Mit der US-Propaganda (www.state.gov) deckt sich auch Schmidingers Aussage, dass die „blutigen Terroraktionen“ nur die „Errichtung einer radikalislamischen Diktatur“ zum Ziel haben. Zweifelsohne sind in diesem Chaos auch solche Gruppen in den Irak eingesickert. Er spricht ausdrücklich von „rivalisierenden Terrorgruppen“ und wirft alle in einen Topf, wenn er die Ideologie und generell „diese Ziele der Entführer und Selbstmordattentäter“ beschreibt mit „Blut und Boden, Heimat (welche meint er??), expansionistischer Islam, Kampf gegen Ungläubige und Juden …“
Der Widerstand (bzw. seine Unterstützung) im Irak resultiert zu einem großen Teil aus der Verbitterung über die Politik und das brutale Vorgehen der USA im Irak – ich könnte genug Beispiele aus dem Kreis meiner irakischen Freunde anführen. Sinnlose Zerstörungen, Verhaftungen, Folterbilder und -aussagen, Vergewaltigung irakischer Frauen durch US-Soldaten – hier wird ein ganzes Volk von den USA gedemütigt, gepeinigt, wird seine Kultur zerstört. Und Premierminister Allawi, der kaum Akzeptanz in der irakischen Bevölkerung besitzt, zeigte sich lächelnd in TV und Zeitungen an der Seite Georges W. Bushs beim Wahlkampf in den USA …

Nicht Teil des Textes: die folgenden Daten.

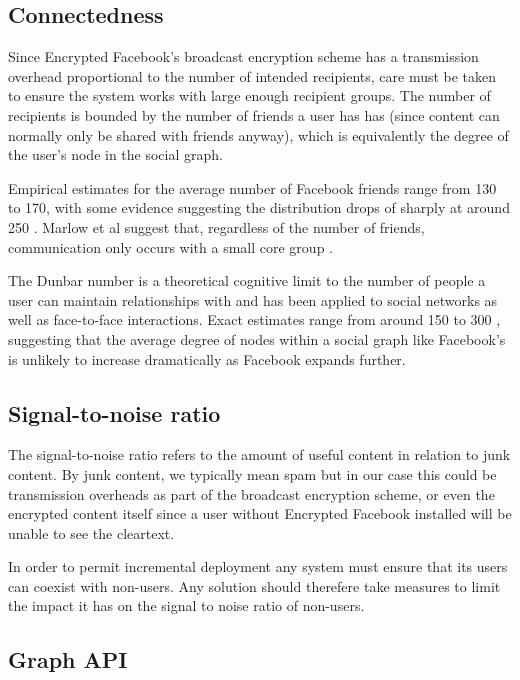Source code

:     
\FloatBarrier
\subsection{Connectedness}

Since Encrypted Facebook's broadcast encryption scheme has a transmission overhead proportional to the number of intended recipients, care must be taken to ensure the system works with large enough recipient groups. The number of recipients is bounded by the number of friends a user has has (since content can normally only be shared with friends anyway), which is equivalently the degree of the user's node in the social graph. 

Empirical estimates for the average number of Facebook friends range from 130 to 170, with some evidence suggesting the distribution drops of sharply at around 250 \cite{fb-factsheet} \cite{fb-connectedness}. Marlow et al suggest that, regardless of the number of friends, communication only occurs with a small core group \cite{burke2010social}.

The Dunbar number is a theoretical cognitive limit to the number of people a user can maintain relationships with and has been applied to social networks as well as face-to-face interactions. Exact estimates range from around 150 to 300 \cite{xxx} \cite{xxx}, suggesting that the average degree of nodes within a social graph like Facebook's is unlikely to increase dramatically as Facebook expands further.


\FloatBarrier
\subsection{Signal-to-noise ratio}

The signal-to-noise ratio refers to the amount of useful content in relation to junk content. By junk content, we typically mean spam but in our case this could be transmission overheads as part of the broadcast encryption scheme, or even the encrypted content itself since a user without Encrypted Facebook installed will be unable to see the cleartext.

In order to permit incremental deployment any system must ensure that its users can coexist with non-users. Any solution should therefere take measures to limit the impact it has on the signal to noise ratio of non-users.



\FloatBarrier
\subsection{Graph API}

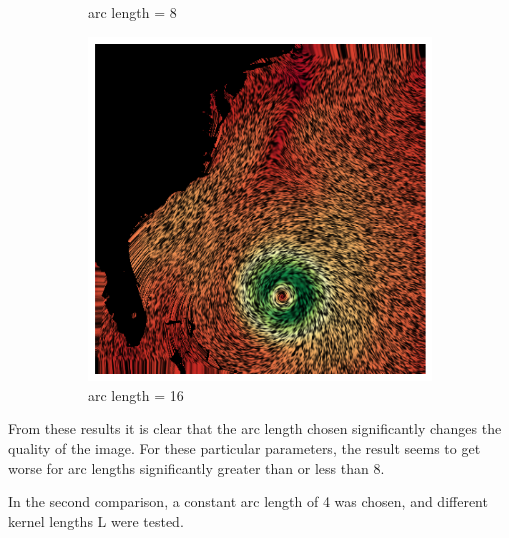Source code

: \documentclass{article}
\begin{document}
\begin{figure}[h!]
\begin{subfigure}{0.32\textwidth}
        \caption{arc length = 8}
    \end{subfigure}
    \hfill
    \begin{subfigure}{0.32\textwidth}
        \centering
        \includegraphics[width=\textwidth]{steps_8000_kernel_length_16.png}
        \caption{arc length = 16}
    \end{subfigure}
    \caption{}
\end{figure}

From these results it is clear that the arc length chosen significantly
changes the quality of the image. For these particular parameters, the result seems to get worse for arc lengths significantly
greater than or less than 8. 

In the second comparison, a constant arc length of 4 was chosen, and different kernel lengths L were tested.
\end{document}
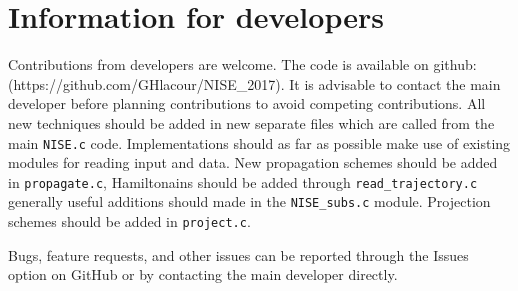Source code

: \chapter{Information for developers\label{chap:developers}}
Contributions from developers are welcome. The code is available on
github:\\ (https://github.com/GHlacour/NISE\_2017). It is advisable to contact the main developer before planning contributions to avoid competing contributions. All new techniques should be added in new separate files which are called from the main {\tt NISE.c} code. 
Implementations should as far as possible make use of existing modules for reading input and data. New propagation schemes should be added in {\tt propagate.c}, Hamiltonains should be added through {\tt read\_trajectory.c} generally useful additions should made in the {\tt NISE\_subs.c} module. Projection schemes should be added in {\tt project.c}.

Bugs, feature requests, and other issues can be reported through the Issues option on GitHub or by contacting the main developer directly.
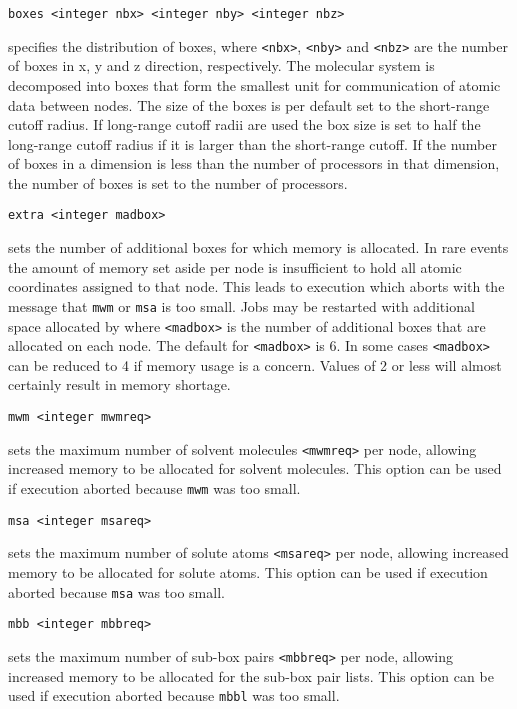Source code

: \begin{description}
\item
\begin{verbatim}
boxes <integer nbx> <integer nby> <integer nbz>
\end{verbatim}
specifies the distribution of boxes,
where \verb+<nbx>+, \verb+<nby>+ and \verb+<nbz>+ are the number of
boxes in x, y and z direction, respectively.
The molecular system is decomposed into boxes that form the smallest
unit for communication of atomic data between nodes. The size of the
boxes is per default set to the short-range cutoff radius. If
long-range cutoff radii  are used the box size is set to half the
long-range cutoff radius if it is larger than the short-range cutoff.
If the number of boxes in a dimension is less than the number of
processors in that dimension, the number of boxes is set to the number
of processors.

\item
\begin{verbatim}
extra <integer madbox>
\end{verbatim}
sets the number of additional boxes for which memory is allocated.
In rare events the amount of memory set aside per node is insufficient
to hold all atomic coordinates assigned to that node. This leads to 
execution which aborts with the message that {\tt mwm} or {\tt msa} is too
small. Jobs may be restarted with additional space allocated by
where \verb+<madbox>+ is the number of additional boxes that are allocated
on each node. The default for \verb+<madbox>+ is 6. 
In some cases \verb+<madbox>+ can be reduced to 4 if memory usage is a
concern. Values of 2 or less will almost certainly result in memory 
shortage.

\item
\begin{verbatim}
mwm <integer mwmreq>
\end{verbatim}
sets the maximum number of solvent molecules \verb+<mwmreq>+ per node,
allowing increased memory to be allocated for solvent molecules. This
option can be used if execution aborted because \verb+mwm+ was too
small.

\item
\begin{verbatim}
msa <integer msareq>
\end{verbatim}
sets the maximum number of solute atoms \verb+<msareq>+ per node,
allowing increased memory to be allocated for solute atoms. This
option can be used if execution aborted because \verb+msa+ was too
small.

\item
\begin{verbatim}
mbb <integer mbbreq>
\end{verbatim}
sets the maximum number of sub-box pairs \verb+<mbbreq>+ per node,
allowing increased memory to be allocated for the sub-box pair lists. 
This option can be used if execution aborted because \verb+mbbl+ was too
small.


\end{description}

Für den Großteil der Iraker sind diese Bilder eine Provokation, besonders schlimm aber ist der Riss, der durch die Bevölkerung geht, wenn sich viele Männer – aus Not und nicht aus Überzeugung! – als Polizisten oder Soldaten anwerben lassen (müssen) – und damit für radikale Teile der Iraker als Kollaborateure gelten, auf die sich die Anschläge konzentrieren. Die US-Army überlässt die „Dirty Work“ den Irakern und verschanzt sich zumeist in ihren Festungen in den völlig abgesperrten, hoch gesicherten Stadtteilen. US-Opfer wiegen schwer, nicht nur im Wahlkampf, tote Iraker zählen nicht. Wird die Sicherheitslage im Irak unter dieser Regierung stabil, so Thomas Schmidinger, „könnte der Irak zu einem der prosperierendsten Länder des Mittleren Ostens werden“. Ist das wirklich so einfach?